日替わりケーキとおしゃべりタイム
「はいはい。お父さんも、良い加減、井上くんに挨拶したら?」

お姉ちゃんは、お父さんの手から釣り雑誌を抜き取って、ちょっと鋭い視線を向ける。

こ、怖い…。けど、きっとお姉ちゃんなりに気にかけてくれたんだと思う。

お父さんは、頭をポリポリとかきながら立ち上がると、井上くんと私の方を向いた。

「はじめまして。井上翼といいます。飛鳥「君は…飛鳥のどこが気に入ったんだ?」

えっ。

「お、お父さん、そんなこと今聞かないで」

「あら、私も聞きたいわー」

私の制止を無視して、お姉ちゃんがちょっと楽しんでる様子で追い打ちをかける。

「い、井上くん、答えなくていい「はいどうぞー。井上くんの持ってきてくれたバームクーヘン。はちみつの香りがすごくいいのよー」

お母さんが、あえて空気を変えるように、明るく穏やかな口調で切り分けたバームクーヘンと紅茶を持って来た。

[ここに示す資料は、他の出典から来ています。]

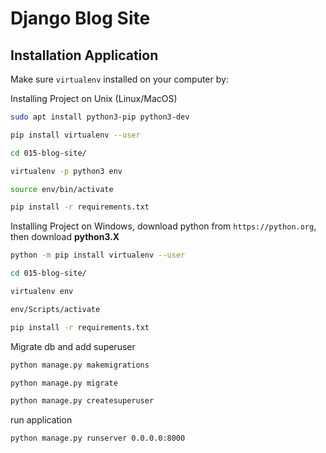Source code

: # Django Blog Site

## Installation Application

Make sure `virtualenv` installed on your computer by:

Installing Project on Unix (Linux/MacOS)

```bash
sudo apt install python3-pip python3-dev

pip install virtualenv --user

cd 015-blog-site/

virtualenv -p python3 env

source env/bin/activate

pip install -r requirements.txt
```

Installing Project on Windows, download python from `https://python.org`, then download **python3.X**

```bash
python -m pip install virtualenv --user

cd 015-blog-site/

virtualenv env

env/Scripts/activate

pip install -r requirements.txt
```

Migrate db and add superuser

```bash
python manage.py makemigrations

python manage.py migrate

python manage.py createsuperuser
```

run application

```bash
python manage.py runserver 0.0.0.0:8000
```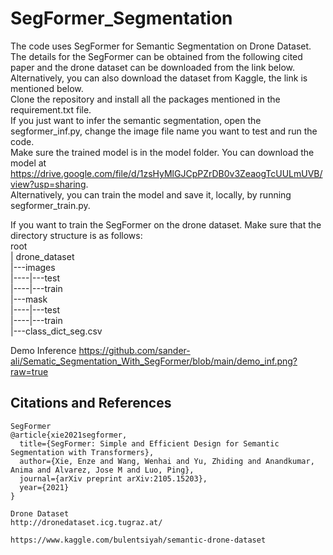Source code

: # SegFormer_Segmentation
The code uses SegFormer for Semantic Segmentation on Drone Dataset.  
The details for the SegFormer can be obtained from the following cited paper and the drone dataset can be downloaded from the link below.  
Alternatively, you can also download the dataset from Kaggle, the link is mentioned below.  
Clone the repository and install all the packages mentioned in the requirement.txt file.  
If you just want to infer the semantic segmentation, open the segformer_inf.py, change the image file name you want to test and run the code.  
Make sure the trained model is in the model folder. You can download the model at https://drive.google.com/file/d/1zsHyMlGJCpPZrDB0v3ZeaogTcUULmUVB/view?usp=sharing.  
Alternatively, you can train the model and save it, locally, by running segformer_train.py.

If you want to train the SegFormer on the drone dataset. Make sure that the directory structure is as follows:  
root  
| drone_dataset  
|---images  
|----|---test  
|----|---train  
|---mask  
|----|---test  
|----|---train  
|---class_dict_seg.csv  

Demo Inference
https://github.com/sander-ali/Sematic_Segmentation_With_SegFormer/blob/main/demo_inf.png?raw=true

## Citations and References
```
SegFormer
@article{xie2021segformer,
  title={SegFormer: Simple and Efficient Design for Semantic Segmentation with Transformers},
  author={Xie, Enze and Wang, Wenhai and Yu, Zhiding and Anandkumar, Anima and Alvarez, Jose M and Luo, Ping},
  journal={arXiv preprint arXiv:2105.15203},
  year={2021}
}

Drone Dataset
http://dronedataset.icg.tugraz.at/

https://www.kaggle.com/bulentsiyah/semantic-drone-dataset

```
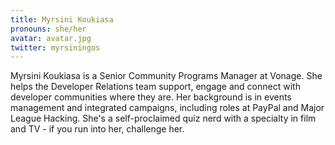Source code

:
 ```yaml
---
title: Myrsini Koukiasa
pronouns: she/her
avatar: avatar.jpg
twitter: myrsiningos
---
```


Myrsini Koukiasa is a Senior Community Programs Manager at Vonage. She helps the Developer Relations team support, engage and connect with developer communities where they are. Her background is in events management and integrated campaigns, including roles at PayPal and Major League Hacking. She's a self-proclaimed quiz nerd with a specialty in film and TV - if you run into her, challenge her.
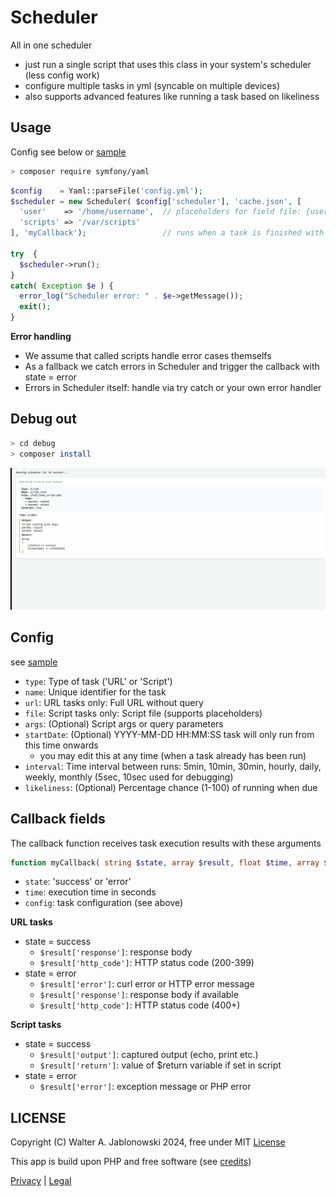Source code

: # Scheduler

All in one scheduler

- just run a single script that uses this class in your system's scheduler (less config work)
- configure multiple tasks in yml (syncable on multiple devices)
- also supports advanced features like running a task based on likeliness

## Usage

Config see below or [sample](debug/config.yml)

```bash
> composer require symfony/yaml
```

```php
$config    = Yaml::parseFile('config.yml');
$scheduler = new Scheduler( $config['scheduler'], 'cache.json', [
  'user'    => '/home/username',  // placeholders for field file: {user}/file.txt
  'scripts' => '/var/scripts'
], 'myCallback');                 // runs when a task is finished with state = success|error (see below)

try  {
  $scheduler->run();
}
catch( Exception $e ) {
  error_log("Scheduler error: " . $e->getMessage());
  exit();
}
```

**Error handling**

- We assume that called scripts handle error cases themselfs
- As a fallback we catch errors in Scheduler and trigger the callback with state = error
- Errors in Scheduler itself: handle via try catch or your own error handler


## Debug out

```bash
> cd debug
> composer install
```

![alt text](misc/img.gif)


## Config

see [sample](debug/config.yml)

- `type`:       Type of task ('URL' or 'Script')
- `name`:       Unique identifier for the task
- `url`:        URL tasks only: Full URL without query
- `file`:       Script tasks only: Script file (supports placeholders)
- `args`:       (Optional) Script args or query parameters
- `startDate`:  (Optional) YYYY-MM-DD HH:MM:SS task will only run from this time onwards
  - you may edit this at any time (when a task already has been run)
- `interval`:   Time interval between runs: 5min, 10min, 30min, hourly, daily, weekly, monthly (5sec, 10sec used for debugging)
- `likeliness`: (Optional) Percentage chance (1-100) of running when due


## Callback fields

The callback function receives task execution results with these arguments

```php
function myCallback( string $state, array $result, float $time, array $task )
```

- `state`:  'success' or 'error'
- `time`:   execution time in seconds
- `config`: task configuration (see above)

**URL tasks**

- state = success
  - `$result['response']`:  response body
  - `$result['http_code']`: HTTP status code (200-399)
- state = error
  - `$result['error']`:     curl error or HTTP error message
  - `$result['response']`:  response body if available
  - `$result['http_code']`: HTTP status code (400+)

**Script tasks**

- state = success
  - `$result['output']`: captured output (echo, print etc.)
  - `$result['return']`: value of $return variable if set in script
- state = error
  - `$result['error']`:  exception message or PHP error

LICENSE
----------------------------------------------------------

Copyright (C) Walter A. Jablonowski 2024, free under MIT [License](LICENSE)

This app is build upon PHP and free software (see [credits](credits.md))

[Privacy](https://walter-a-jablonowski.github.io/privacy.html) | [Legal](https://walter-a-jablonowski.github.io/imprint.html)
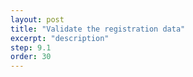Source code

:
 ```yaml
---
layout: post
title: "Validate the registration data"
excerpt: "description"
step: 9.1
order: 30
---
```



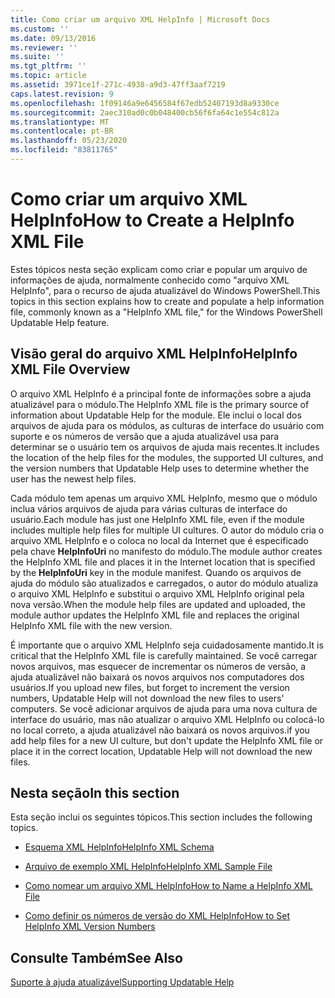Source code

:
 ```yaml
---
title: Como criar um arquivo XML HelpInfo | Microsoft Docs
ms.custom: ''
ms.date: 09/13/2016
ms.reviewer: ''
ms.suite: ''
ms.tgt_pltfrm: ''
ms.topic: article
ms.assetid: 3971ce1f-271c-4938-a9d3-47ff3aaf7219
caps.latest.revision: 9
ms.openlocfilehash: 1f09146a9e6456584f67edb52407193d8a9330ce
ms.sourcegitcommit: 2aec310ad0c0b048400cb56f6fa64c1e554c812a
ms.translationtype: MT
ms.contentlocale: pt-BR
ms.lasthandoff: 05/23/2020
ms.locfileid: "83811765"
---
```

# <a name="how-to-create-a-helpinfo-xml-file"></a><span data-ttu-id="2a35f-102">Como criar um arquivo XML HelpInfo</span><span class="sxs-lookup"><span data-stu-id="2a35f-102">How to Create a HelpInfo XML File</span></span>

<span data-ttu-id="2a35f-103">Estes tópicos nesta seção explicam como criar e popular um arquivo de informações de ajuda, normalmente conhecido como "arquivo XML HelpInfo", para o recurso de ajuda atualizável do Windows PowerShell.</span><span class="sxs-lookup"><span data-stu-id="2a35f-103">This topics in this section explains how to create and populate a help information file, commonly known as a "HelpInfo XML file," for the Windows PowerShell Updatable Help feature.</span></span>

## <a name="helpinfo-xml-file-overview"></a><span data-ttu-id="2a35f-104">Visão geral do arquivo XML HelpInfo</span><span class="sxs-lookup"><span data-stu-id="2a35f-104">HelpInfo XML File Overview</span></span>

<span data-ttu-id="2a35f-105">O arquivo XML HelpInfo é a principal fonte de informações sobre a ajuda atualizável para o módulo.</span><span class="sxs-lookup"><span data-stu-id="2a35f-105">The HelpInfo XML file is the primary source of information about Updatable Help for the module.</span></span> <span data-ttu-id="2a35f-106">Ele inclui o local dos arquivos de ajuda para os módulos, as culturas de interface do usuário com suporte e os números de versão que a ajuda atualizável usa para determinar se o usuário tem os arquivos de ajuda mais recentes.</span><span class="sxs-lookup"><span data-stu-id="2a35f-106">It includes the location of the help files for the modules, the supported UI cultures, and the version numbers that Updatable Help uses to determine whether the user has the newest help files.</span></span>

<span data-ttu-id="2a35f-107">Cada módulo tem apenas um arquivo XML HelpInfo, mesmo que o módulo inclua vários arquivos de ajuda para várias culturas de interface do usuário.</span><span class="sxs-lookup"><span data-stu-id="2a35f-107">Each module has just one HelpInfo XML file, even if the module includes multiple help files for multiple UI cultures.</span></span> <span data-ttu-id="2a35f-108">O autor do módulo cria o arquivo XML HelpInfo e o coloca no local da Internet que é especificado pela chave **HelpInfoUri** no manifesto do módulo.</span><span class="sxs-lookup"><span data-stu-id="2a35f-108">The module author creates the HelpInfo XML file and places it in the Internet location that is specified by the **HelpInfoUri** key in the module manifest.</span></span> <span data-ttu-id="2a35f-109">Quando os arquivos de ajuda do módulo são atualizados e carregados, o autor do módulo atualiza o arquivo XML HelpInfo e substitui o arquivo XML HelpInfo original pela nova versão.</span><span class="sxs-lookup"><span data-stu-id="2a35f-109">When the module help files are updated and uploaded, the module author updates the HelpInfo XML file and replaces the original HelpInfo XML file with the new version.</span></span>

<span data-ttu-id="2a35f-110">É importante que o arquivo XML HelpInfo seja cuidadosamente mantido.</span><span class="sxs-lookup"><span data-stu-id="2a35f-110">It is critical that the HelpInfo XML file is carefully maintained.</span></span> <span data-ttu-id="2a35f-111">Se você carregar novos arquivos, mas esquecer de incrementar os números de versão, a ajuda atualizável não baixará os novos arquivos nos computadores dos usuários.</span><span class="sxs-lookup"><span data-stu-id="2a35f-111">If you upload new files, but forget to increment the version numbers, Updatable Help will not download the new files to users' computers.</span></span> <span data-ttu-id="2a35f-112">Se você adicionar arquivos de ajuda para uma nova cultura de interface do usuário, mas não atualizar o arquivo XML HelpInfo ou colocá-lo no local correto, a ajuda atualizável não baixará os novos arquivos.</span><span class="sxs-lookup"><span data-stu-id="2a35f-112">if you add help files for a new UI culture, but don't update the HelpInfo XML file or place it in the correct location, Updatable Help will not download the new files.</span></span>

## <a name="in-this-section"></a><span data-ttu-id="2a35f-113">Nesta seção</span><span class="sxs-lookup"><span data-stu-id="2a35f-113">In this section</span></span>

<span data-ttu-id="2a35f-114">Esta seção inclui os seguintes tópicos.</span><span class="sxs-lookup"><span data-stu-id="2a35f-114">This section includes the following topics.</span></span>

- [<span data-ttu-id="2a35f-115">Esquema XML HelpInfo</span><span class="sxs-lookup"><span data-stu-id="2a35f-115">HelpInfo XML Schema</span></span>](./helpinfo-xml-schema.md)

- [<span data-ttu-id="2a35f-116">Arquivo de exemplo XML HelpInfo</span><span class="sxs-lookup"><span data-stu-id="2a35f-116">HelpInfo XML Sample File</span></span>](./helpinfo-xml-sample-file.md)

- [<span data-ttu-id="2a35f-117">Como nomear um arquivo XML HelpInfo</span><span class="sxs-lookup"><span data-stu-id="2a35f-117">How to Name a HelpInfo XML File</span></span>](./how-to-name-a-helpinfo-xml-file.md)

- [<span data-ttu-id="2a35f-118">Como definir os números de versão do XML HelpInfo</span><span class="sxs-lookup"><span data-stu-id="2a35f-118">How to Set HelpInfo XML Version Numbers</span></span>](./how-to-set-helpinfo-xml-version-numbers.md)

## <a name="see-also"></a><span data-ttu-id="2a35f-119">Consulte Também</span><span class="sxs-lookup"><span data-stu-id="2a35f-119">See Also</span></span>

[<span data-ttu-id="2a35f-120">Suporte à ajuda atualizável</span><span class="sxs-lookup"><span data-stu-id="2a35f-120">Supporting Updatable Help</span></span>](./supporting-updatable-help.md)
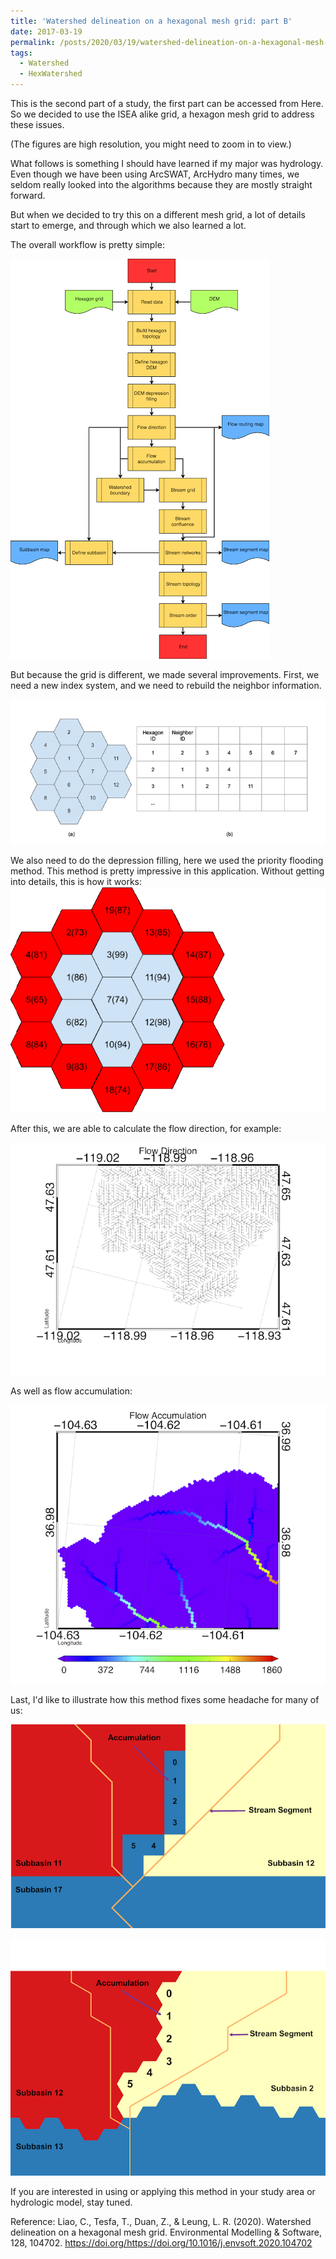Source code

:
 ```yaml
---
title: 'Watershed delineation on a hexagonal mesh grid: part B'
date: 2017-03-19
permalink: /posts/2020/03/19/watershed-delineation-on-a-hexagonal-mesh-grid-part-b/
tags:
  - Watershed
  - HexWatershed
---
```

This is the second part of a study, the first part can be accessed from Here.
So we decided to use the ISEA alike grid, a hexagon mesh grid to address these issues.

(The figures are high resolution, you might need to zoom in to view.)

What follows is something I should have learned if my major was hydrology. Even though we have been using ArcSWAT, ArcHydro many times, we seldom really looked into the algorithms because they are mostly straight forward.

But when we decided to try this on a different mesh grid, a lot of details start to emerge, and through which we also learned a lot.

The overall workflow is pretty simple:

![Figure 1](https://github.com/changliao/changliao.github.io/blob/main/_figure/hexwatershed_workflow.png?raw=true)

But because the grid is different, we made several improvements.
First,  we need a new index system, and we need to rebuild the neighbor information.

![Figure 2](https://github.com/changliao/changliao.github.io/blob/main/_figure/hexagon_topology.png?raw=true)


We also need to do the depression filling, here we used the priority flooding method. This method is pretty impressive in this application. Without getting into details, this is how it works:
![Figure 3](https://github.com/changliao/changliao.github.io/blob/main/_figure/hexagon_flood_legend.gif?raw=true)


After this, we are able to calculate the flow direction, for example:

![Figure 4](https://github.com/changliao/changliao.github.io/blob/main/_figure/cbf_flow_direction_90_zoom.png?raw=true)

As well as flow accumulation:

![Figure 5](https://github.com/changliao/changliao.github.io/blob/main/_figure/tinpan_flow_accumulation_30_zoom.png?raw=true)

Last, I'd like to illustrate how this method fixes some headache for many of us:

![Figure 6](https://github.com/changliao/changliao.github.io/blob/main/_figure/tinpan30_square.png?raw=true)

![Figure 7](https://github.com/changliao/changliao.github.io/blob/main/_figure/tinpan30_hexagon.png?raw=true)


If you are interested in using or applying this method in your study area or hydrologic model, stay tuned.

Reference:
Liao, C., Tesfa, T., Duan, Z., & Leung, L. R. (2020). Watershed delineation on a hexagonal mesh grid. Environmental Modelling & Software, 128, 104702. https://doi.org/https://doi.org/10.1016/j.envsoft.2020.104702
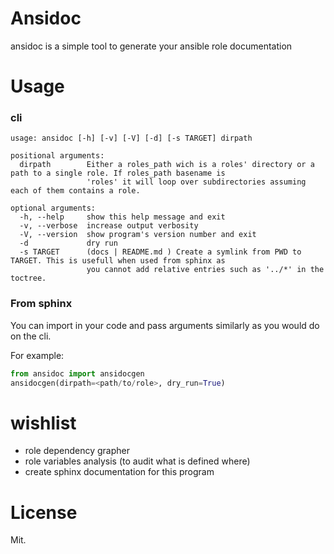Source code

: # Ansidoc

ansidoc is a simple tool to generate your ansible role documentation

# Usage

### cli

```shell
usage: ansidoc [-h] [-v] [-V] [-d] [-s TARGET] dirpath

positional arguments:
  dirpath        Either a roles_path wich is a roles' directory or a path to a single role. If roles_path basename is
                 'roles' it will loop over subdirectories assuming each of them contains a role.

optional arguments:
  -h, --help     show this help message and exit
  -v, --verbose  increase output verbosity
  -V, --version  show program's version number and exit
  -d             dry run
  -s TARGET      (docs | README.md ) Create a symlink from PWD to TARGET. This is usefull when used from sphinx as
                 you cannot add relative entries such as '../*' in the toctree.
```

### From sphinx

You can import in your code and pass arguments similarly as you would do on the
cli.

For example:

```python
from ansidoc import ansidocgen
ansidocgen(dirpath=<path/to/role>, dry_run=True)
```

# wishlist

- role dependency grapher
- role variables analysis (to audit what is defined where)
- create sphinx documentation for this program

# License

Mit.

「ほら、飛鳥も翼くんも、こっちにきて一緒に食べましょう」

お母さんに促されるように、私たちもソファーに座った。

ふわっと、甘いはちみつの香りが漂う。

ふと、お母さんと目があった。ふふっと微笑むお母さんに、やっぱりさっき、空気を変えようとしてくれたんだって察した。